Trump and Putin Agree to Seek Syria Cease-Fire


President Trump reopened direct communications with President Vladimir V. Putin of Russia on Tuesday and sought to reignite what he hoped would be a special relationship by agreeing to work together to broker a cease-fire in war-torn Syria.

In their first telephone conversation since the United States launched a cruise missile strike on Syria's Moscow-backed military to retaliate for a chemical weapons attack on civilians, Mr. Trump agreed to send a representative to Russian-brokered cease-fire talks that start on Wednesday in Astana, Kazakhstan. He and Mr. Putin also discussed meeting each other in Germany in July.

But American and Russian officials offered divergent accounts of their interest in establishing safe zones in Syria to protect civilians suffering from a relentless, six-year civil war. A White House statement said the two leaders had discussed such zones "to achieve lasting peace for humanitarian and many other reasons." The Kremlin statement made no mention of safe zones, and Mr. Putin's spokesman said they had not been discussed in detail.

Still, at the talks in Astana, Mr. Putin's envoys plan to propose that Russia, Iran and Turkey act as buffer forces separating government and rebel forces in some areas of Syria. The government of President Bashar al-Assad is skeptical of the plan, seeing it as the first step toward a partition of the country, according to diplomats and analysts.

The call between Mr. Trump and Mr. Putin was aimed at getting past the rupture of recent weeks and beginning to forge a more collaborative relationship.
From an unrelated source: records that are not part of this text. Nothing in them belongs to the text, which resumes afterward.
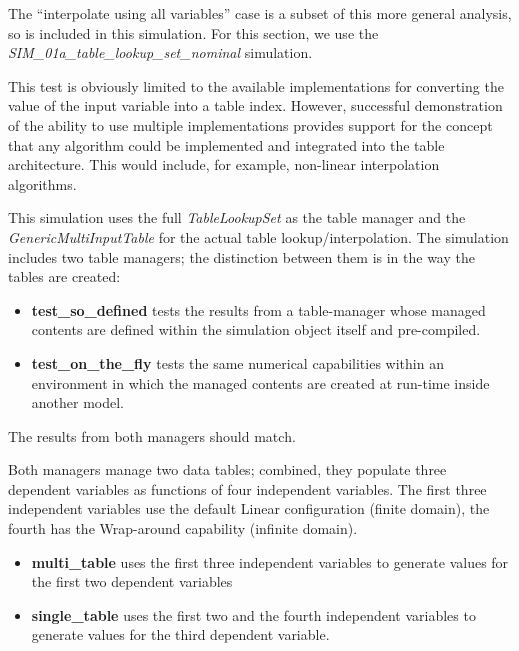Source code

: \documentclass[11pt,fleqn]{report}
\begin{document}
The ``interpolate using all variables''
case is a subset of this more general analysis, so is included in this
simulation.  For this section, we use the
\textit{SIM\_01a\_table\_lookup\_set\_nominal} simulation.

This test is obviously limited to the available implementations for
converting the value of the input variable into a table index.  However,
successful demonstration of the ability to use multiple implementations
provides support for the concept that any algorithm could be implemented and
integrated into the table architecture.  This would include, for example,
non-linear interpolation algorithms.


This simulation uses the full \textit{TableLookupSet} as the table manager
and the \textit{GenericMultiInputTable} for the actual table
lookup/interpolation.  The simulation includes two table managers; the
distinction between them is in the way the tables are created:
\begin{itemize}
  \item \textbf{test\_so\_defined} tests the results from a table-manager
  whose managed contents are defined within the simulation object itself and
  pre-compiled.
  \item \textbf{test\_on\_the\_fly} tests the same numerical capabilities
  within an environment in which the managed contents are created at
  run-time inside another model.
\end{itemize}
The results from both managers should match.

Both managers manage two data tables; combined, they populate three dependent
variables
as functions of four independent variables. The first three independent
variables use the default Linear configuration (finite domain), the fourth
has the Wrap-around capability (infinite domain).

\begin{itemize}
  \item \textbf{multi\_table} uses the first three independent variables to
  generate values for the first two dependent variables
  \item \textbf{single\_table} uses the first two and the fourth independent
  variables to generate values for the third dependent variable.
\end{itemize}
\end{document}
Mr. Trump came to office praising Mr. Putin and making it a priority to draw closer to Moscow, but his goal has been hobbled by multiple investigations into Russian meddling in last year's election and the clash over Syria's use of chemical weapons against its own people.

The initial optimism on both sides has given way to a sour and uncertain mood as geopolitical gravity has pulled Mr. Trump and Mr. Putin in opposite directions and lowered expectations. While a grand bargain now seems out of reach, the two leaders appeared intent on finding areas where they could agree while managing areas where they did not.

"Still some hopes, disappointment and caution," Vladimir Frolov, a prominent foreign policy analyst and columnist, said of the atmosphere in Moscow. "And apprehension. They are apprehensive about the way that the Trump administration behaves internationally, the unpredictable, unilateral nature of their steps. But they are still hoping for some agreement."

Mr. Trump never gave up, even after he said relations between the United States and Russia "may be at an all-time low." While senior members of his team excoriated Moscow for enabling the Syrian government to use nerve agents against civilians, the president tempered his language, making sure not to criticize Mr. Putin personally and later expressing optimism that "things will work out fine between the U.S.A. and Russia."

When Mr. Trump met with ambassadors from the United Nations Security Council last week, he told them, "The future of Assad is not a deal-breaker," a Russian diplomat said afterward. And last weekend, he returned to his past equivocation on whether Russia hacked Democratic servers last year, saying it "could've been China, could've been lots of groups."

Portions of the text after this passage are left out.